Data Transformation
This section provides an overview of the data transformation process. It covers the following information:
- The Data Transformation Process 
- Data Transformation Techniques 
- Protection Policies 
The Data Transformation Process
Data transformation is the process of transforming GuardPoint data from:
- Plaintext (clear) to encrypted with a key 
- Encrypted with a key to plaintext 
- Encrypted with one (old) key to encrypted with another (new) key 
Tip
Refer to CTE Agent Data Transformation for detailed instructions on how to use CTE on clients to transform GuardPoint data from clear text to encrypted text or from encrypted text to clear text.
This section covers the following information:
- Uses of Data Transformation 
- How CTE Protects Files 
- Components of the CTE Solution 
- Properties of Data Transformation 
Uses of Data Transformation
- Initial Data transformation: Encrypting GuardPoint data for the first time. 

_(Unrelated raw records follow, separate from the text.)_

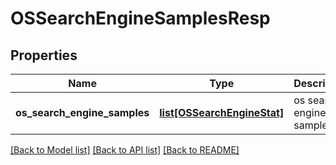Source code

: # OSSearchEngineSamplesResp

## Properties
Name | Type | Description | Notes
------------ | ------------- | ------------- | -------------
**os_search_engine_samples** | [**list[OSSearchEngineStat]**](OSSearchEngineStat.md) | os search engine samples | 

[[Back to Model list]](../README.md#documentation-for-models) [[Back to API list]](../README.md#documentation-for-api-endpoints) [[Back to README]](../README.md)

- Rekeying: Changing the encryption key for GuardPoint data, also called key rotation. 
- Reverse Transformation: Decrypting GuardPoint data to clear text (not a common procedure). 
Note
Data transformation is complex and disruptive to data center operations. It is strongly recommended that you read and understand this section before you proceed to the initial data transformation and rekey.
How CTE Protects Files
The CTE Agent encrypts the data within a file one block at a time. It does not encrypt file metadata such a file’s name or size. This enables administrators to manage files without being able to view or modify their contents. Whether initially encrypting files, rekeying them, or decrypting them, the CTE Agent must therefore:
- Read each block of file data to be transformed. 

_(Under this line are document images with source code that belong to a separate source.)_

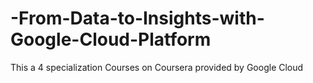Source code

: # -From-Data-to-Insights-with-Google-Cloud-Platform
This a 4 specialization Courses on Coursera provided by Google Cloud
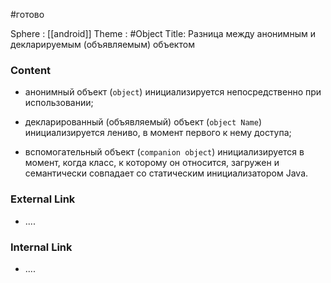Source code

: #готово  

Sphere : [[android]]
Theme : #Object
Title: Разница между анонимным и декларируемым (объявляемым) объектом

### Content
- анонимный объект (`object`) инициализируется непосредственно при использовании;
    
- декларированный (объявляемый) объект (`object Name`) инициализируется лениво, в момент первого к нему доступа;
    
- вспомогательный объект (`companion object`) инициализируется в момент, когда класс, к которому он относится, загружен и семантически совпадает со статическим инициализатором Java.

### External Link

- ....

### Internal Link

- ....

- Transform the block by encrypting, decrypting, or rekeying it. 
- Write the transformed block, either to its original location, or to an alternate one. 
Components of the CTE Solution
CTE protects data either at the file level or at the storage device level. CTE file-level protection consists of two main components:
- CipherTrust Manager - An appliance that manages a database of the file sets protected by CTE GuardPoints, the encryption keys that protect them, policies that specify access rights and encryption protections that can be applied to GuardPoints. The CipherTrust Manager is also a central point for logging events related to accessing protected files. 
- CTE Agents - Software components that run on clients with file sets to be protected. A CTE Agent manages the files behind a GuardPoint by enforcing the policy associated with it, and communicates data access events to the CipherTrust Manager for logging. - A GuardPoint is usually associated with a Linux mount point or a Windows volume, but may also be associated with a directory subtree. The CTE Agent sits between applications and the file system that clients files within the GuardPoint. It intercepts every file access request, and enforces the access and encryption rules defined in the GuardPoint’s policy.  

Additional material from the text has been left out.